◆ ACTIVITY: Pictures are not repeated. Every line from the beginning of the entries through the one with "with Nevermined Data Platform" is restated exactly.

◆ INFORMATION:

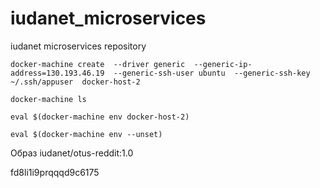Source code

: # iudanet_microservices
iudanet microservices repository

```
docker-machine create  --driver generic  --generic-ip-address=130.193.46.19  --generic-ssh-user ubuntu  --generic-ssh-key ~/.ssh/appuser  docker-host-2

docker-machine ls

eval $(docker-machine env docker-host-2)

eval $(docker-machine env --unset)

```
Образ iudanet/otus-reddit:1.0

fd8li1i9prqqqd9c6175

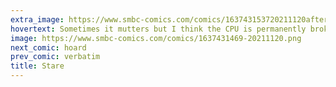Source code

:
 ```yaml
---
extra_image: https://www.smbc-comics.com/comics/163743153720211120after.png
hovertext: Sometimes it mutters but I think the CPU is permanently broken.
image: https://www.smbc-comics.com/comics/1637431469-20211120.png
next_comic: hoard
prev_comic: verbatim
title: Stare
---
```


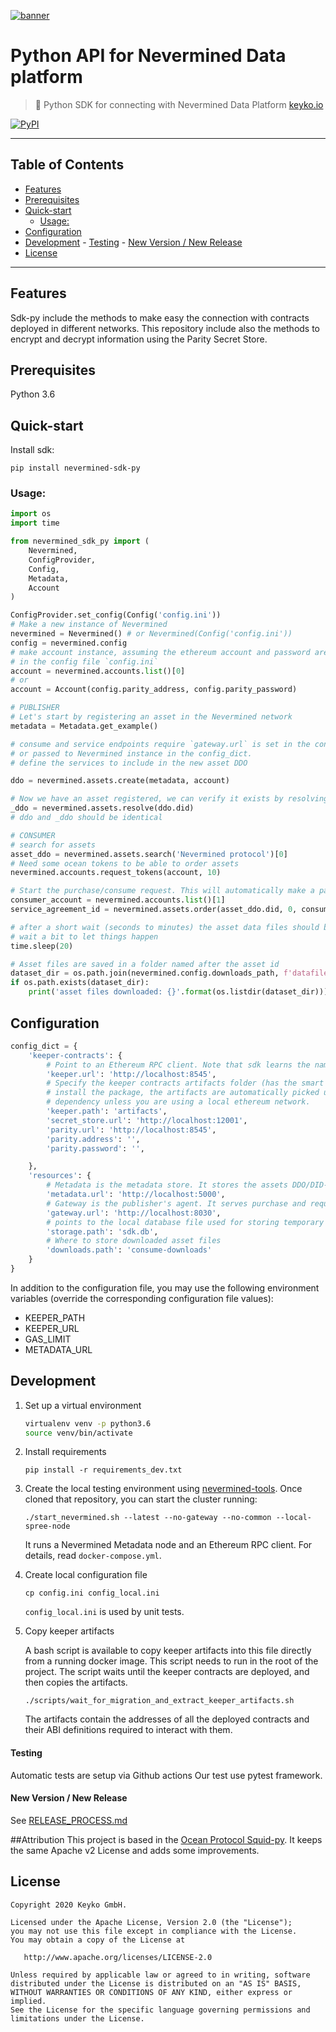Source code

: [![banner](https://raw.githubusercontent.com/keyko-io/assets/master/images/logo/small/keyko_logo@2x-100.jpg)](https://keyko.io)

# Python API for Nevermined Data platform

> 🦑 Python SDK for connecting with Nevermined Data Platform
> [keyko.io](https://keyko.io)

[![PyPI](https://img.shields.io/pypi/v/nevermined-sdk-py.svg)](https://pypi.org/project/nevermined-sdk-py/)

---

## Table of Contents

  - [Features](#features)
  - [Prerequisites](#prerequisites)
  - [Quick-start](#quick-start)
     - [Usage:](#usage)
  - [Configuration](#configuration)
  - [Development](#development)
        - [Testing](#testing)
        - [New Version / New Release](#new-version-new-release)
  - [License](#license)

---

## Features

Sdk-py include the methods to make easy the connection with contracts deployed in different networks.
This repository include also the methods to encrypt and decrypt information using the Parity Secret Store.

## Prerequisites

Python 3.6

## Quick-start

Install sdk:

```
pip install nevermined-sdk-py
```

### Usage:

```python
import os
import time

from nevermined_sdk_py import (
    Nevermined,
    ConfigProvider,
    Config,
    Metadata,
    Account
)

ConfigProvider.set_config(Config('config.ini'))
# Make a new instance of Nevermined
nevermined = Nevermined() # or Nevermined(Config('config.ini'))
config = nevermined.config
# make account instance, assuming the ethereum account and password are set 
# in the config file `config.ini`
account = nevermined.accounts.list()[0]
# or 
account = Account(config.parity_address, config.parity_password)

# PUBLISHER
# Let's start by registering an asset in the Nevermined network
metadata = Metadata.get_example()

# consume and service endpoints require `gateway.url` is set in the config file
# or passed to Nevermined instance in the config_dict.
# define the services to include in the new asset DDO

ddo = nevermined.assets.create(metadata, account)

# Now we have an asset registered, we can verify it exists by resolving the did
_ddo = nevermined.assets.resolve(ddo.did)
# ddo and _ddo should be identical

# CONSUMER
# search for assets
asset_ddo = nevermined.assets.search('Nevermined protocol')[0]
# Need some ocean tokens to be able to order assets
nevermined.accounts.request_tokens(account, 10)

# Start the purchase/consume request. This will automatically make a payment from the specified account.
consumer_account = nevermined.accounts.list()[1]
service_agreement_id = nevermined.assets.order(asset_ddo.did, 0, consumer_account)

# after a short wait (seconds to minutes) the asset data files should be available in the `downloads.path` defined in config
# wait a bit to let things happen
time.sleep(20)

# Asset files are saved in a folder named after the asset id
dataset_dir = os.path.join(nevermined.config.downloads_path, f'datafile.{asset_ddo.asset_id}.0')
if os.path.exists(dataset_dir):
    print('asset files downloaded: {}'.format(os.listdir(dataset_dir)))

```

## Configuration

```python
config_dict = {
    'keeper-contracts': {
        # Point to an Ethereum RPC client. Note that sdk learns the name of the network to work with from this client.
        'keeper.url': 'http://localhost:8545',
        # Specify the keeper contracts artifacts folder (has the smart contracts definitions json files). When you
        # install the package, the artifacts are automatically picked up from the `keeper-contracts` Python
        # dependency unless you are using a local ethereum network.
        'keeper.path': 'artifacts',
        'secret_store.url': 'http://localhost:12001',
        'parity.url': 'http://localhost:8545',
        'parity.address': '',
        'parity.password': '',

    },
    'resources': {
        # Metadata is the metadata store. It stores the assets DDO/DID-document
        'metadata.url': 'http://localhost:5000',
        # Gateway is the publisher's agent. It serves purchase and requests for both data access and compute services
        'gateway.url': 'http://localhost:8030',
        # points to the local database file used for storing temporary information (for instance, pending service agreements).
        'storage.path': 'sdk.db',
        # Where to store downloaded asset files
        'downloads.path': 'consume-downloads'
    }
}

```

In addition to the configuration file, you may use the following environment variables (override the corresponding configuration file values):

- KEEPER_PATH
- KEEPER_URL
- GAS_LIMIT
- METADATA_URL

## Development

1. Set up a virtual environment

    ```bash
    virtualenv venv -p python3.6
    source venv/bin/activate 
    ```

1. Install requirements

    ```
    pip install -r requirements_dev.txt
    ```

1. Create the local testing environment using [nevermined-tools](https://github.com/keyko-io/nevermined-tools). Once cloned that repository, you can start the cluster running:

    ```
    ./start_nevermined.sh --latest --no-gateway --no-common --local-spree-node
    ```

    It runs a Nevermined Metadata node and an Ethereum RPC client. For details, read `docker-compose.yml`.

1. Create local configuration file

    ```
    cp config.ini config_local.ini
    ```

   `config_local.ini` is used by unit tests.

1. Copy keeper artifacts

    A bash script is available to copy keeper artifacts into this file directly from a running docker image. This script needs to run in the root of the project.
    The script waits until the keeper contracts are deployed, and then copies the artifacts.

    ```
    ./scripts/wait_for_migration_and_extract_keeper_artifacts.sh
    ```

    The artifacts contain the addresses of all the deployed contracts and their ABI definitions required to interact with them.


#### Testing

Automatic tests are setup via Github actions
Our test use pytest framework.

#### New Version / New Release

See [RELEASE_PROCESS.md](RELEASE_PROCESS.md)

##Attribution
This project is based in the [Ocean Protocol Squid-py](https://github.com/oceanprotocol/squid-py). It keeps the same Apache v2 License and adds some improvements.


## License

```text
Copyright 2020 Keyko GmbH.

Licensed under the Apache License, Version 2.0 (the "License");
you may not use this file except in compliance with the License.
You may obtain a copy of the License at

   http://www.apache.org/licenses/LICENSE-2.0

Unless required by applicable law or agreed to in writing, software
distributed under the License is distributed on an "AS IS" BASIS,
WITHOUT WARRANTIES OR CONDITIONS OF ANY KIND, either express or implied.
See the License for the specific language governing permissions and
limitations under the License.
```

◆ RESPONSE FOR THIS EXERCISE:
Source code

: # iudanet_microservices
iudanet microservices repository

```
docker-machine create  --driver generic  --generic-ip-address=130.193.46.19  --generic-ssh-user ubuntu  --generic-ssh-key ~/.ssh/appuser  docker-host-2

docker-machine ls

eval $(docker-machine env docker-host-2)

eval $(docker-machine env --unset)

```
Образ iudanet/otus-reddit:1.0

fd8li1i9prqqqd9c6175

Source code

:
 ```yaml
---
extra_image: https://www.smbc-comics.com/comics/163743153720211120after.png
hovertext: Sometimes it mutters but I think the CPU is permanently broken.
image: https://www.smbc-comics.com/comics/1637431469-20211120.png
next_comic: hoard
prev_comic: verbatim
title: Stare
---
```


Source code

: [![banner](https://raw.githubusercontent.com/keyko-io/assets/master/images/logo/small/keyko_logo@2x-100.jpg)](https://keyko.io)

# Python API for Nevermined Data platform

> 🦑 Python SDK for connecting with Nevermined Data Platform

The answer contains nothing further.